CNN Assignment - Milestone 1

Overview

The purpose of this assignment is to learn about the inner workings of CNNs. You are asked to implement a pioneering CNN, LeNet5, which is a CNN for MNIST digit recognition.

Assignment

This assignment is worth 80 points. Please work on it by yourself.
  1. Create new Java files/classes entitled "LeNet5.java" and "MNISTCNN.java" They will be used to implement the LeNet5 CNN and the set-up and testing of LeNet5 on the MNIST data set.
  2. Since you already working with the MNIST data set, importing it into your project, reading the files and displaying the images should be reused from your FFnet project.
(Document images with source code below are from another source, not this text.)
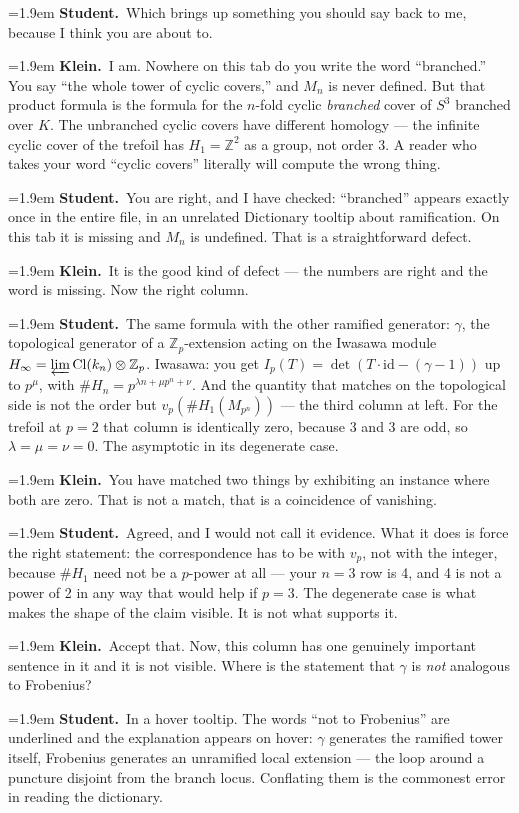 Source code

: \documentclass[11pt]{article}
\newcommand{\Stu}[1]{\par\smallskip\noindent\hangindent=1.9em\hangafter=1%
  \textcolor{stucol}{\textbf{Student.}}~#1\par}
\newcommand{\Kle}[1]{\par\smallskip\noindent\hangindent=1.9em\hangafter=1%
  \textcolor{klecol}{\textbf{Klein.}}~#1\par}
\begin{document}
\Stu{Which brings up something you should say back to me, because I think you are about to.}

\Kle{I am. Nowhere on this tab do you write the word ``branched.'' You say ``the whole tower of cyclic covers,'' and $M_n$ is never defined. But that product formula is the formula for the $n$-fold cyclic \emph{branched} cover of $S^3$ branched over $K$. The unbranched cyclic covers have different homology --- the infinite cyclic cover of the trefoil has $H_1 = \mathbb{Z}^2$ as a group, not order 3. A reader who takes your word ``cyclic covers'' literally will compute the wrong thing.}

\Stu{You are right, and I have checked: ``branched'' appears exactly once in the entire file, in an unrelated Dictionary tooltip about ramification. On this tab it is missing and $M_n$ is undefined. That is a straightforward defect.}

\Kle{It is the good kind of defect --- the numbers are right and the word is missing. Now the right column.}

\Stu{The same formula with the other ramified generator: $\gamma$, the topological generator of a $\mathbb{Z}_p$-extension acting on the Iwasawa module $H_\infty = \varprojlim \mathrm{Cl}(k_n) \otimes \mathbb{Z}_p$. Iwasawa: you get $I_p(T) = \det(T \cdot \mathrm{id} - (\gamma - 1))$ up to $p^\mu$, with $\#H_n = p^{\lambda n + \mu p^n + \nu}$. And the quantity that matches on the topological side is not the order but $v_p(\#H_1(M_{p^n}))$ --- the third column at left. For the trefoil at $p = 2$ that column is identically zero, because 3 and 3 are odd, so $\lambda = \mu = \nu = 0$. The asymptotic in its degenerate case.}

\Kle{You have matched two things by exhibiting an instance where both are zero. That is not a match, that is a coincidence of vanishing.}

\Stu{Agreed, and I would not call it evidence. What it does is force the right statement: the correspondence has to be with $v_p$, not with the integer, because $\#H_1$ need not be a $p$-power at all --- your $n = 3$ row is 4, and 4 is not a power of 2 in any way that would help if $p = 3$. The degenerate case is what makes the shape of the claim visible. It is not what supports it.}

\Kle{Accept that. Now, this column has one genuinely important sentence in it and it is not visible. Where is the statement that $\gamma$ is \emph{not} analogous to Frobenius?}

\Stu{In a hover tooltip. The words ``not to Frobenius'' are underlined and the explanation appears on hover: $\gamma$ generates the ramified tower itself, Frobenius generates an unramified local extension --- the loop around a puncture disjoint from the branch locus. Conflating them is the commonest error in reading the dictionary.}
\end{document}
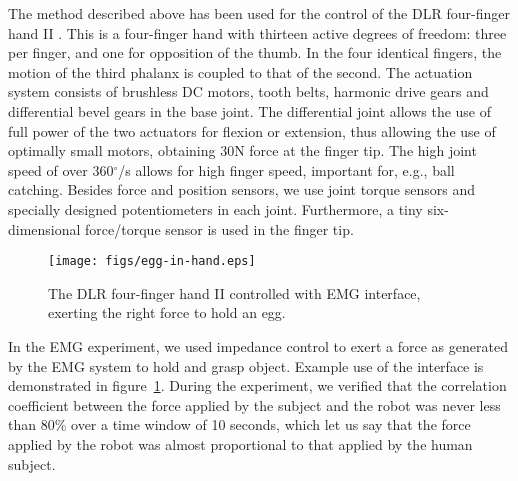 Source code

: The method described above has been used for the control of the DLR
four-finger hand II \cite{ButFisGre2004}. This is a four-finger hand
with thirteen active degrees of freedom: three per finger, and one for
opposition of the thumb.  In the four identical fingers, the motion of
the third phalanx is coupled to that of the second. The actuation
system consists of brushless DC motors, tooth belts, harmonic drive
gears and differential bevel gears in the base joint. The differential
joint allows the use of full power of the two actuators for flexion or
extension, thus allowing the use of optimally small motors, obtaining
30N force at the finger tip. The high joint speed of over
360$^\circ$/s allows for high finger speed, important for, e.g., ball
catching. Besides force and position sensors, we use joint torque
sensors and specially designed potentiometers in each joint.
Furthermore, a tiny six-dimensional force/torque sensor is used in the
finger tip.

\begin{figure}
  \texttt{[image: figs/egg-in-hand.eps]}
  \caption{The DLR four-finger hand II controlled with EMG interface, exerting the right force to hold an egg.}
  \label{fig:egg-hand}
\end{figure}

In the EMG experiment, we used impedance control to exert a force as
generated by the EMG system to hold and grasp object. Example use of
the interface is demonstrated in figure~\ref{fig:egg-hand}. During the
experiment, we verified that the correlation coefficient between the
force applied by the subject and the robot was never less than $80\%$
over a time window of 10 seconds, which let us say that the force
applied by the robot was almost proportional to that applied by the
human subject.
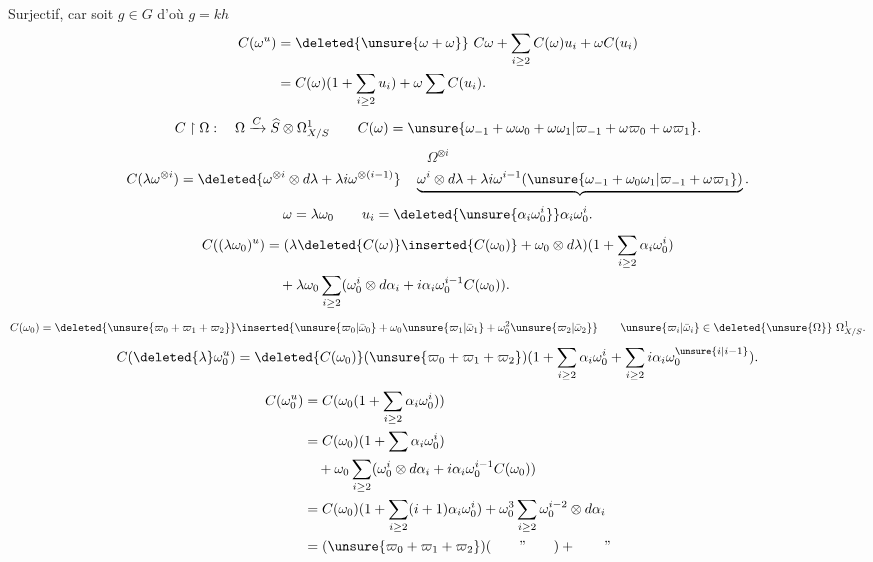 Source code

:  Surjectif, car soit $g\in G$
d'où $g=kh$
\[
\begin{aligned}
C(\omega^u)&=\deleted{\unsure{\omega+\omega}}\ C\omega+\sum_{i\geq2}C(\omega)u_i+\omega C(u_i)\\
&=C(\omega)(1+\sum_{i\geq2}u_i)+\omega\sum C(u_i).
\end{aligned}
\]
\[
C\upharpoonright\Omega:\quad\Omega\xrightarrow{C}\widehat S\otimes\Omega^1_{X/S}
\qquad C(\omega)=\unsure{\omega_{-1}+\omega\omega_0+\omega\omega_1|\varpi_{-1}+\omega\varpi_0+\omega\varpi_1}.
\]
\[\Omega^{\otimes i}\]
\[
C(\lambda\omega^{\otimes i})=
\deleted{\omega^{\otimes i}\otimes d\lambda+\lambda i\omega^{\otimes(i-1)}}
\quad\underbrace{\omega^i\otimes d\lambda+\lambda i\omega^{i-1}(\unsure{\omega_{-1}+\omega_0\omega_1|\varpi_{-1}+\omega\varpi_1})}.
\]
\[\omega=\lambda\omega_0\qquad u_i=\deleted{\unsure{\alpha_i\omega_0^i}}\alpha_i\omega_0^i.\]
\[
\begin{aligned}
C((\lambda\omega_0)^u)&=(\lambda\deleted{C(\omega)}\inserted{C(\omega_0)}+\omega_0\otimes d\lambda)(1+\sum_{i\geq2}\alpha_i\omega_0^i)\\
&\quad+\lambda\omega_0\sum_{i\geq2}(\omega_0^i\otimes d\alpha_i+i\alpha_i\omega_0^{i-1}C(\omega_0)).
\end{aligned}
\]
\[
C(\omega_0)=\deleted{\unsure{\varpi_0+\varpi_1+\varpi_2}}
\inserted{\unsure{\varpi_0|\bar\omega_0}+\omega_0\unsure{\varpi_1|\bar\omega_1}+\omega_0^2\unsure{\varpi_2|\bar\omega_2}}
\qquad\unsure{\varpi_i|\bar\omega_i}\in\deleted{\unsure{\Omega}}\ \Omega^1_{X/S}.
\]
\[
C(\deleted{\lambda}\omega_0^u)=\deleted{C(\omega_0)}(\unsure{\varpi_0+\varpi_1+\varpi_2})(1+\sum_{i\geq2}\alpha_i\omega_0^i+\sum_{i\geq2}i\alpha_i\omega_0^{\unsure{i|i-1}}).
\]
\[
\begin{aligned}
C(\omega_0^u)&=C(\omega_0(1+\sum_{i\geq2}\alpha_i\omega_0^i))\\
&=C(\omega_0)(1+\sum\alpha_i\omega_0^i)\\
&\quad+\omega_0\sum_{i\geq2}(\omega_0^i\otimes d\alpha_i+i\alpha_i\omega_0^{i-1}C(\omega_0))\\
&=C(\omega_0)(1+\sum_{i\geq2}(i+1)\alpha_i\omega_0^i)+\omega_0^3\sum_{i\geq2}\omega_0^{i-2}\otimes d\alpha_i\\
&=(\unsure{\varpi_0+\varpi_1+\varpi_2})(\qquad\text{''}\qquad)+\qquad\text{''}
\end{aligned}
\]
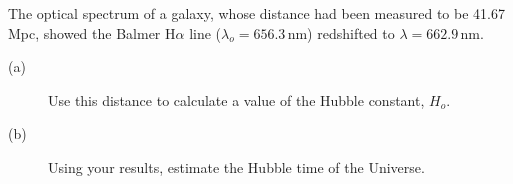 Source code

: The optical spectrum of a galaxy, whose distance had been measured to be
41.67\,Mpc, showed the Balmer H$\alpha$ line ($\lambda_o = 656.3$\,nm)
redshifted to $\lambda = 662.9$\,nm.
\begin{description}
\item[(a)] Use this distance to calculate a value of the Hubble constant,
  $H_o$.
\item[(b)] Using your results, estimate the Hubble time of the Universe.
\end{description}
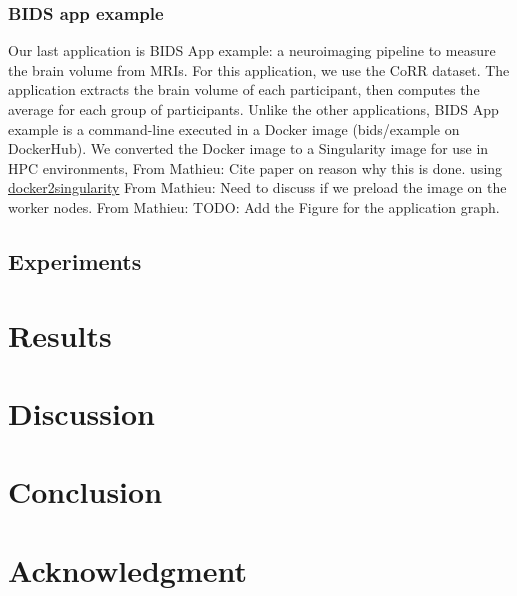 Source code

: \documentclass[conference]{IEEEtran}
\newcommand{\MD}[1]{\color{magenta}From Mathieu: #1 \color{black}}
\begin{document}
	
\subsubsection{BIDS app example}
Our last application is BIDS App example: a neuroimaging pipeline to measure the brain volume from MRIs.
For this application, we use the CoRR dataset.
The application extracts the brain volume of each participant, then computes the average for each group of participants.
Unlike the other applications, BIDS App example is a command-line executed in a Docker image (bids/example on DockerHub).
We converted the Docker image to a Singularity image for use in HPC environments, \MD{Cite paper on reason why this is done.}
using \href{https://hub.docker.com/r/singularityware/docker2singularity/tags/}{docker2singularity}
\MD{Need to discuss if we preload the image on the worker nodes.}
\MD{TODO: Add the Figure for the application graph.}
	
\subsection{Experiments} %
	
\section{Results} %
	
\section{Discussion} %
	
\section{Conclusion} %
	
\section*{Acknowledgment} %
	
	


	
\end{document}
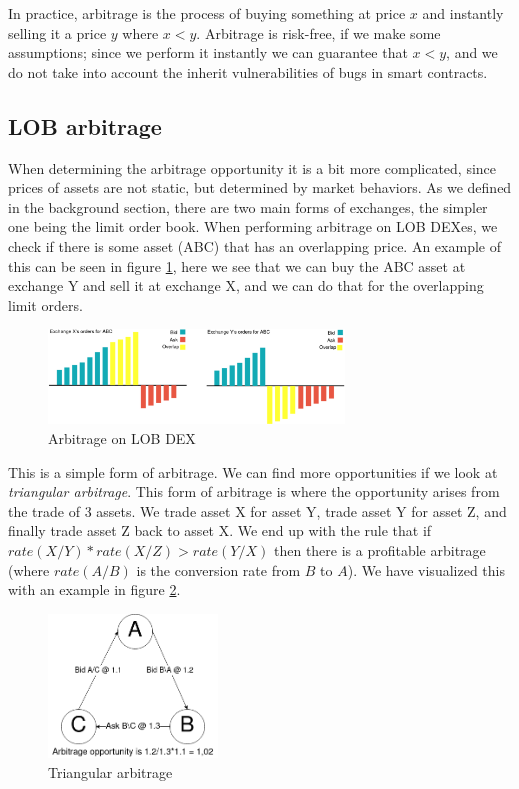 In practice, arbitrage is the process of buying something at price $x$
and instantly selling it a price $y$ where $x<y$. Arbitrage is
risk-free, if we make some assumptions; since we perform it instantly
we can guarantee that $x<y$, and we do not take into account the
inherit vulnerabilities of bugs in smart contracts.

\subsection{LOB arbitrage}
When determining the arbitrage opportunity it is a bit more
complicated, since prices of assets are not static, but determined by
market behaviors. As we defined in the background section, there are
two main forms of exchanges, the simpler one being the limit order
book. When performing arbitrage on LOB DEXes, we check if there is some
asset (ABC) that has an overlapping price. An example of this can be
seen in figure \ref{fig:ArbLOB}, here we see that we can buy the ABC
asset at exchange Y and sell it at exchange X, and we can do that for
the overlapping limit orders.
\begin{figure}[h]
\centering
\includegraphics[width=0.7\textwidth]{assests/Flash-loans-Arbitrage-Overlap-1}
\caption{Arbitrage on LOB DEX}
\label{fig:ArbLOB}
\end{figure}
This is a simple form of arbitrage. We can find more opportunities if
we look at \textit{triangular arbitrage}. This form of arbitrage is
where the opportunity arises from the trade of 3 assets. We trade asset X for
asset Y, trade asset Y for asset Z, and finally trade asset Z back to asset X.
We end up with the rule that if $rate(X/Y)*rate(X/Z)>rate(Y/X)$ then there is a
profitable arbitrage (where $rate(A/B)$ is the conversion rate from $B$ to $A$).
We have visualized this with an example in figure \ref{fig:ArbTrig}.
\begin{figure}[h]
\centering
\includegraphics[width=0.4\textwidth]{assests/Flash-loans-Arbitrage-triangular}
\caption{Triangular arbitrage}
\label{fig:ArbTrig}
\end{figure}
Notice that you need to modifiy the drawImage() procedure to accept a 2D array. Do all of this in your "MNISTCNN.java" file.
  3. In the "LeNet5.java" file, for this milestone, implement the forward pass as documented in section II.B of the GradientBased Learning Applied to Document Recognition paper by Yann LeCun, Leon Bottou, Yoshua Bengio and Patrick Haner.
  4. Set-up the weight matrices as we worked out in class through the LeNet5 architecture worksheet.
  5. Ensure that in the prior part, you do not use magic numbers. Define constants that you will use to declare the arrays and that you will use later on in the code.
  6. Initialize the weights as specified on page 41 of the paper.
  7. Next, implement the padding (unless you send LeNet5 already padded inputs).
  8. Implement C1, the first layer, ensuring you use the tanh activation function as specified on page 8 [formuli (5) and (6)] as well as Appendix A.
  9. Please ensure you use structured programming principles. You should have procedures for initializing the weights, for the convolutional layers, for the pooling layers and for the classifier as necessary.
  10. Implement S2, using the expression as specified on page 7, rather than MaxP from the worksheet.
  11. Implement C3, using the connectivity as specified in table I.
  12. Implement S4. This should be the same process as used for S2.
  13. Implement C5. Be mindful of the full connectivity and how it is set up.
  14. Implement F6.
  15. Implement the Output layer. Please use the expression as specified on page 8 in formula (7).
  16. Test your network. To test it please do the following:
    1. Comment out the initializations of the weights and instead set all of them to zero, including the bias weights. Then set the center of the filter to 1.0. For the C6, F6 and Ouput layers, set the weights to 1.0.
    2. Deactivate the activation functions for all layers, except for S2 and S4. Simply use the weighted sum of the inputs as activation.
    3. Duplicate the "displayImage" and "drawPixel" methods and change the method signatures so that they accept an array. Modify the methods so that they can be used to display the single layers of the classifier. Please limit the image width to 40.
    4. Display the following images, ensuring they are properly labeled. (Simply pass in the layer name when creating a new JFrame.) Input, C1, S2, C3, S4, C5, F6, Output. Please only display the images of the first of the feature maps and the first of the pooling layer map at each level.

Submission

Please submit "LeNet5.java" and "MNISTCNN.java" files as well as the lab manual to the appropriate drop-box on Moodle.